If your data lives outside the database volume (e.g., Trino/Dremio querying a data lake), back up the lake separately. Our restore brings back the coordinator config, not external files.
Restoring data
You can restore in place (overwrite current) or to a new database (safer).
Restore to a new database (recommended)
- In Backups, choose a point (snapshot or PITR time).
- Select Restore to New → pick Environment (e.g., Staging).
- Forgeon creates a new database and exposes a new connection URL.
- Update your app to point to the new URL and verify data.
Restore in place (fastest)
- Choose the backup → Restore In Place.
- The database will be briefly unavailable during the cutover.
- Your existing
DATABASE_URLremains valid.
In-place restore overwrites current data. Prefer “restore to new” when unsure.
Point-in-Time Recovery (PITR)
- Enable PITR on Postgres/MySQL in Backups → Settings.
- Pick a window (e.g., 24–72 hours).
- We archive write-ahead logs/binlogs so you can restore to any second within that window.
Cross-region safety
- Toggle Cross-Region Copies to store snapshots in a secondary region.
- Restores can target either region; great for disaster recovery drills.
Costs & retention
- Snapshot storage is billed by GB-month; first N GB included on paid plans.
- Longer retention → more storage. Choose a window that matches your audit/SLA needs.
Backup integrity & drills
- We verify snapshot checksums after creation.
- Run a restore drill monthly: restore to a staging database, run basic integrity checks, and rotate the staging DB away.
Keep a one-page runbook with: restore target, env vars to swap, integrity queries, and rollback steps.
Best practices
- Separate app/admin users and rotate passwords; backups don’t replace access hygiene.
- Quiesce long-running migrations during backups if your workload is highly write-heavy.
- Encrypt at rest (default for managed storage) and in transit.
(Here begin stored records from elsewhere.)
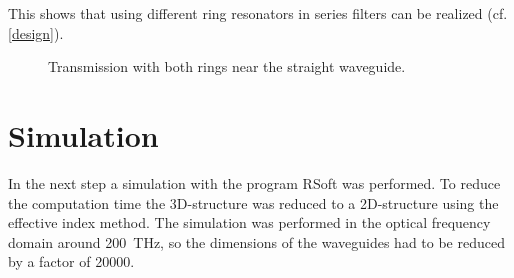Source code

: This shows that using different ring resonators in series filters can be realized (cf. \ref{design}).


\begin{figure}%
\centering
\caption{Transmission with both rings near the straight waveguide.}%
\label{fig:07}%
\end{figure}

\chapter{Simulation}
In the next step a simulation with the program RSoft was performed. To reduce the computation time the 3D-structure was reduced to a 2D-structure using the effective index method. The simulation was performed in the optical frequency domain around 200~THz, so the dimensions of the waveguides had to be reduced by a factor of 20000.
- Tag manual backups with a note (“before schema v12 migration”).
Common pitfalls
- Dev DBs not persisted → backups appear but data resets on redeploy. Switch to a persistent tier.
- App hardcodes localhost → restores work but app can’t connect in cloud. Always use the provided host/URL.
- PITR disabled → you can only restore to snapshot times, not the second before a bad migration.
FAQ
Can I download a backup?
Yes — from the Backups tab, choose Export (logical dumps for relational engines, snapshot exports where supported).
How long does restore take?
Depends on size. Small DBs restore in minutes; multi-hundred-GB datasets take longer (we parallelize where engines allow).
Can I restore just one table?
Use logical exports (Postgres/MySQL) to restore specific tables or rows into a staging DB, then copy into prod carefully.